4. Subsequently, the Plaintiff filed a writ petition before the High
Court of Madhya Pradesh challenging the review order and
the constitutional validity of Section 35 of the Stamp Act. The
High Court, vide the impugned order dated 30.11.2009 in
W.P. No. 741/2004, upheld the validity of the said section
and the order of the Review Court.
5. The present appeal is preferred against this order of the High
Court.
6. Learned Senior Counsel Dr. Menaka Guruswamy, for the
Appellant-Plaintiff, submits that the prohibition of Section 35
of the Stamp Act is not applicable as there was no
requirement for either party to have paid stamp duty at the
time of execution (before the 1989 Amendment) of the
agreement to sell. Thus, the Plaintiff ought to have been
permitted to lead a copy of the agreement to sell as secondary
evidence under Section 65 of the Evidence Act.

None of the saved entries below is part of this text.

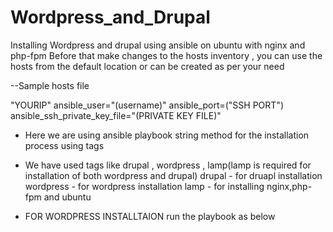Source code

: # Wordpress_and_Drupal
Installing Wordpress and drupal using ansible on ubuntu with nginx and php-fpm
Before that make changes to the hosts inventory , you can use the hosts from the default location or can be created as per your need

--Sample hosts file
 
 "YOURIP" ansible_user="(username)" ansible_port=("SSH PORT") ansible_ssh_private_key_file="(PRIVATE KEY FILE)"
 

* Here we are using ansible playbook string method for the installation process using tags

 - We have used tags like drupal , wordpress , lamp(lamp is required for installation of both wordpress and drupal)
   drupal - for druapl installation
   wordpress - for wordpress installation
   lamp - for installing nginx,php-fpm and ubuntu
   
* FOR WORDPRESS INSTALLTAION run the playbook as below
  
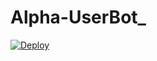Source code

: # Alpha-UserBot_

[![Deploy](https://www.herokucdn.com/deploy/button.svg)](https://heroku.com/deploy)
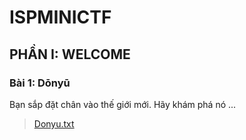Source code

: # ISPMINICTF
## PHẦN I: WELCOME
### Bài 1: Dōnyū
Bạn sắp đặt chân vào thế giới mới. Hãy khám phá nó ...
> [Donyu.txt](https://github.com/Peteraad/ISPMINICTF/files/7272836/Donyu.txt)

7. Respondent no.2/Defendant, in its counter affidavit, has
stated that a copy of an original document that is unstamped
or deficiently stamped can neither be impounded nor
validated or admitted as secondary evidence. Once the
original document is inadmissible under the Stamp Act, the
photocopy or any other copy cannot be allowed as secondary
evidence.
ISSUE 1
8. To adjudicate this issue, it is pertinent to reproduce Section
35 of the Stamp Act:
"Section 35- Instruments not duly stamped inadmissible in
evidence, etc. - No instrument chargeable with duty shall be
admitted in evidence for any purpose by any person having by law
or consent of parties authority to receive evidence, or shall be acted
upon, registered or authenticated by any such person or by any
public officer, unless such instruments are duly stamped:
Provided that-
(a) any such instrument (shall] be admitted in evidence on
payment of the duty with which the same is chargeable or, in the
case of an instrument insufficiently stamped, of the amount
required to make up such duty, together with a penalty of five
rupees, or, when ten times the amount of the proper duty or
deficient portion thereof exceeds five rupees, of a sum equal to ten
times such duty or portion;
xxxx”
9. It is evident from a bare perusal of the section that it prohibits
admission in evidence of instruments that are chargeable
with duty unless they are "duly stamped." Duly stamped as
defined under Section 2(11) of the Stamp Act means that the
instrument bears a stamp and that such stamp has been
affixed or used in accordance with law for the time being in
force in India.
10. Further, it is required to consider when the document
becomes chargeable with duty—during its execution or when
it is produced before the Court.
11. The word 'chargeable,' as defined under Section 2(6),
means chargeable under the Act in force at the date of the
execution of the instrument. The crucial date which
determines the law in force is the date of execution of the
instrument, and the stamp duty is to be charged with
reference to the date of execution. For stamp duty, the
relevant date is the date of execution and not the date of
adjudication or the date of presentation and registration of
the document.
12. Entry 44 of List III of the Constitution of India is Stamp
duties other than duties or fees collected by means of judicial
stamps, but not including rates of stamp duty. Under Entry
44 of List III, the power to levy stamp duty on all documents
is concurrent. But the power to prescribe “the rate” of such
levy is with the Parliament and subjected to the same with
the State Legislature. The State Legislature is competent to
levy the stamp duty under Entry 44 of List III and prescribe
rates of duty under Entry 63 of List II.
13. However, if the instrument falls under the categories
mentioned in Entry 91 of List I, the power to prescribe the
rate would be only with the Parliament, and for all other
instruments or documents, such power would be with the
State legislature under Entry 63 of List II.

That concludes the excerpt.